── INPUT RECORDS ──

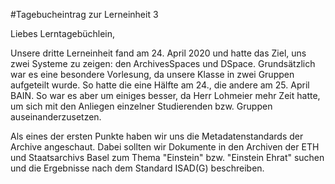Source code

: #Tagebucheintrag zur Lerneinheit 3

Liebes Lerntagebüchlein, 

Unsere dritte Lerneinheit fand am 24. April 2020 und hatte das Ziel, uns zwei Systeme zu zeigen: den ArchivesSpaces und DSpace. Grundsätzlich war es eine besondere Vorlesung, da unsere Klasse in zwei Gruppen aufgeteilt wurde. So hatte die eine Hälfte am 24., die andere am 25. April BAIN. So war es aber um einiges besser, da Herr Lohmeier mehr Zeit hatte, um sich mit den Anliegen einzelner Studierenden bzw. Gruppen auseinanderzusetzen. 

Als eines der ersten Punkte haben wir uns die Metadatenstandards der Archive angeschaut. Dabei sollten wir Dokumente in den Archiven der ETH und Staatsarchivs Basel zum Thema "Einstein" bzw. "Einstein Ehrat" suchen und die Ergebnisse nach dem Standard ISAD(G) beschreiben. 
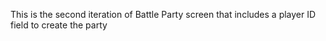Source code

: This is the second iteration of Battle Party screen that includes a player ID field to create the party
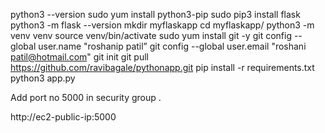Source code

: python3 --version
sudo yum install python3-pip
sudo pip3 install flask
python3 -m flask --version
mkdir myflaskapp
cd myflaskapp/
python3 -m venv venv
source venv/bin/activate
sudo yum install git -y
git config --global user.name "roshanip patil”
git config --global user.email "roshani patil@hotmail.com"
git init
git pull https://github.com/ravibagale/pythonapp.git
pip install -r requirements.txt
python3 app.py

Add port no 5000 in security group .

http://ec2-public-ip:5000
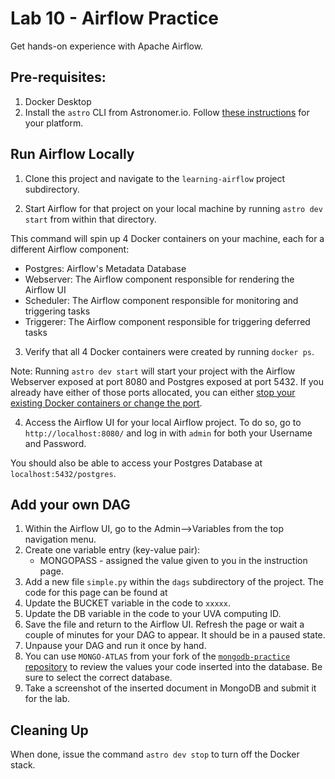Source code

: # Lab 10 - Airflow Practice

Get hands-on experience with Apache Airflow.

## Pre-requisites:

1. Docker Desktop
2. Install the `astro` CLI from Astronomer.io. Follow [these instructions](https://www.astronomer.io/docs/astro/cli/install-cli/) for your platform.

## Run Airflow Locally

1. Clone this project and navigate to the `learning-airflow` project subdirectory.

2. Start Airflow for that project on your local machine by running `astro dev start` from within that directory.

This command will spin up 4 Docker containers on your machine, each for a different Airflow component:

- Postgres: Airflow's Metadata Database
- Webserver: The Airflow component responsible for rendering the Airflow UI
- Scheduler: The Airflow component responsible for monitoring and triggering tasks
- Triggerer: The Airflow component responsible for triggering deferred tasks

3. Verify that all 4 Docker containers were created by running `docker ps`.

Note: Running `astro dev start` will start your project with the Airflow Webserver exposed at port 8080 and Postgres exposed at port 5432. If you already have either of those ports allocated, you can either [stop your existing Docker containers or change the port](https://docs.astronomer.io/astro/test-and-troubleshoot-locally#ports-are-not-available).

4. Access the Airflow UI for your local Airflow project. To do so, go to `http://localhost:8080/` and log in with `admin` for both your Username and Password.

You should also be able to access your Postgres Database at `localhost:5432/postgres`.

## Add your own DAG

1. Within the Airflow UI, go to the Admin-->Variables from the top navigation menu.
2. Create one variable entry (key-value pair):
    - MONGOPASS - assigned the value given to you in the instruction page.
3. Add a new file `simple.py` within the `dags` subdirectory of the project. The code for this page can be found at
4. Update the BUCKET variable in the code to `xxxxx`.
5. Update the DB variable in the code to your UVA computing ID.
6. Save the file and return to the Airflow UI. Refresh the page or wait a couple of minutes for your DAG to appear. It should be in a paused state.
7. Unpause your DAG and run it once by hand.
8. You can use `MONGO-ATLAS` from your fork of the [`mongodb-practice` repository](https://github.com/nmagee/mongodb-practice/) to review the values your code inserted into the database. Be sure to select the correct database.
9. Take a screenshot of the inserted document in MongoDB and submit it for the lab.

## Cleaning Up

When done, issue the command `astro dev stop` to turn off the Docker stack.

───

* YOUR ASSIGNMENT
Every entry above has to be repeated exactly, apart from its pictures.

* TASK RESPONSE
Source code

: #Tagebucheintrag zur Lerneinheit 3

Liebes Lerntagebüchlein, 

Unsere dritte Lerneinheit fand am 24. April 2020 und hatte das Ziel, uns zwei Systeme zu zeigen: den ArchivesSpaces und DSpace. Grundsätzlich war es eine besondere Vorlesung, da unsere Klasse in zwei Gruppen aufgeteilt wurde. So hatte die eine Hälfte am 24., die andere am 25. April BAIN. So war es aber um einiges besser, da Herr Lohmeier mehr Zeit hatte, um sich mit den Anliegen einzelner Studierenden bzw. Gruppen auseinanderzusetzen. 

Als eines der ersten Punkte haben wir uns die Metadatenstandards der Archive angeschaut. Dabei sollten wir Dokumente in den Archiven der ETH und Staatsarchivs Basel zum Thema "Einstein" bzw. "Einstein Ehrat" suchen und die Ergebnisse nach dem Standard ISAD(G) beschreiben. 
Source code

: This is the second iteration of Battle Party screen that includes a player ID field to create the party
Source code

: python3 --version
sudo yum install python3-pip
sudo pip3 install flask
python3 -m flask --version
mkdir myflaskapp
cd myflaskapp/
python3 -m venv venv
source venv/bin/activate
sudo yum install git -y
git config --global user.name "roshanip patil”
git config --global user.email "roshani patil@hotmail.com"
git init
git pull https://github.com/ravibagale/pythonapp.git
pip install -r requirements.txt
python3 app.py

Add port no 5000 in security group .

http://ec2-public-ip:5000
Source code

: # Lab 10 - Airflow Practice

Get hands-on experience with Apache Airflow.

## Pre-requisites:

1. Docker Desktop
2. Install the `astro` CLI from Astronomer.io. Follow [these instructions](https://www.astronomer.io/docs/astro/cli/install-cli/) for your platform.

## Run Airflow Locally

1. Clone this project and navigate to the `learning-airflow` project subdirectory.

2. Start Airflow for that project on your local machine by running `astro dev start` from within that directory.

This command will spin up 4 Docker containers on your machine, each for a different Airflow component:

- Postgres: Airflow's Metadata Database
- Webserver: The Airflow component responsible for rendering the Airflow UI
- Scheduler: The Airflow component responsible for monitoring and triggering tasks
- Triggerer: The Airflow component responsible for triggering deferred tasks

3. Verify that all 4 Docker containers were created by running `docker ps`.

Note: Running `astro dev start` will start your project with the Airflow Webserver exposed at port 8080 and Postgres exposed at port 5432. If you already have either of those ports allocated, you can either [stop your existing Docker containers or change the port](https://docs.astronomer.io/astro/test-and-troubleshoot-locally#ports-are-not-available).

4. Access the Airflow UI for your local Airflow project. To do so, go to `http://localhost:8080/` and log in with `admin` for both your Username and Password.

You should also be able to access your Postgres Database at `localhost:5432/postgres`.

## Add your own DAG

1. Within the Airflow UI, go to the Admin-->Variables from the top navigation menu.
2. Create one variable entry (key-value pair):
    - MONGOPASS - assigned the value given to you in the instruction page.
3. Add a new file `simple.py` within the `dags` subdirectory of the project. The code for this page can be found at
4. Update the BUCKET variable in the code to `xxxxx`.
5. Update the DB variable in the code to your UVA computing ID.
6. Save the file and return to the Airflow UI. Refresh the page or wait a couple of minutes for your DAG to appear. It should be in a paused state.
7. Unpause your DAG and run it once by hand.
8. You can use `MONGO-ATLAS` from your fork of the [`mongodb-practice` repository](https://github.com/nmagee/mongodb-practice/) to review the values your code inserted into the database. Be sure to select the correct database.
9. Take a screenshot of the inserted document in MongoDB and submit it for the lab.

## Cleaning Up

When done, issue the command `astro dev stop` to turn off the Docker stack.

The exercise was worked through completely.